Dr. Miguel Núñez (born July 5, 1958) is a Dominican–American doctor, author, speaker and founder of Wisdom & Integrity Ministries. Núñez is a practicing doctor with specializations in Internal medicine and Infectious Diseases and Head Pastor of the International Baptist Church(IBI) in Santo Domingo, Dominican Republic.

He is the author and creator of the podcast, "No es tan simple como parece" (It's Not as Simple as it Seems) and of the television program, "Respuestas: Verdades Absolutas para un Mundo Relativo” (Answers: Absolute Truths for a Relative World). Alongside Wisdom & Integrity Ministries, Pastor Núñez hosts the “Por Su Causa” conference every year.

Núñez is a Council Member in Gospel Coalition(TGC) and a member of the Concilio de Masculinidad y Feminidad Bíblica (CBMW). He is also vice president of “Coalición por el Evangelio", Strategy Director for Latin America in the Southern Baptist Theological Seminary, and—since 2016—associate professor of Pastoral Leadership.

Miguel Núñez lives in Santo Domingo and has been married for 35-year to Dr.
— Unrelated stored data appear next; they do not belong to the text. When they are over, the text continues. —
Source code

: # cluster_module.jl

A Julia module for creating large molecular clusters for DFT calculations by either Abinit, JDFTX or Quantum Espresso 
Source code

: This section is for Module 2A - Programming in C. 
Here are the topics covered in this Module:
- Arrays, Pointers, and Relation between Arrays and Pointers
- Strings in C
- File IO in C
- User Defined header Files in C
Catherine Scheraldi, who also practices medicine with a specialization in Endocrinology.

== Education ==

Dr. Núñez graduated from the School of Medicine in the Santo Domingo Institute of Technology in 1980 and coursed his specialties in Internal Medicine from 1982 to 1985 in Englewood Hospital and Medical Center and in Infectious Diseases from 1985 to 1987 in the New York School of Medicine. He practiced medicine in the U.S. for 15 years and was a clinical professor in the Mount Sinai School of Medicine in New York, which is now known as the Icahn School of Medicine at Mount Sinai.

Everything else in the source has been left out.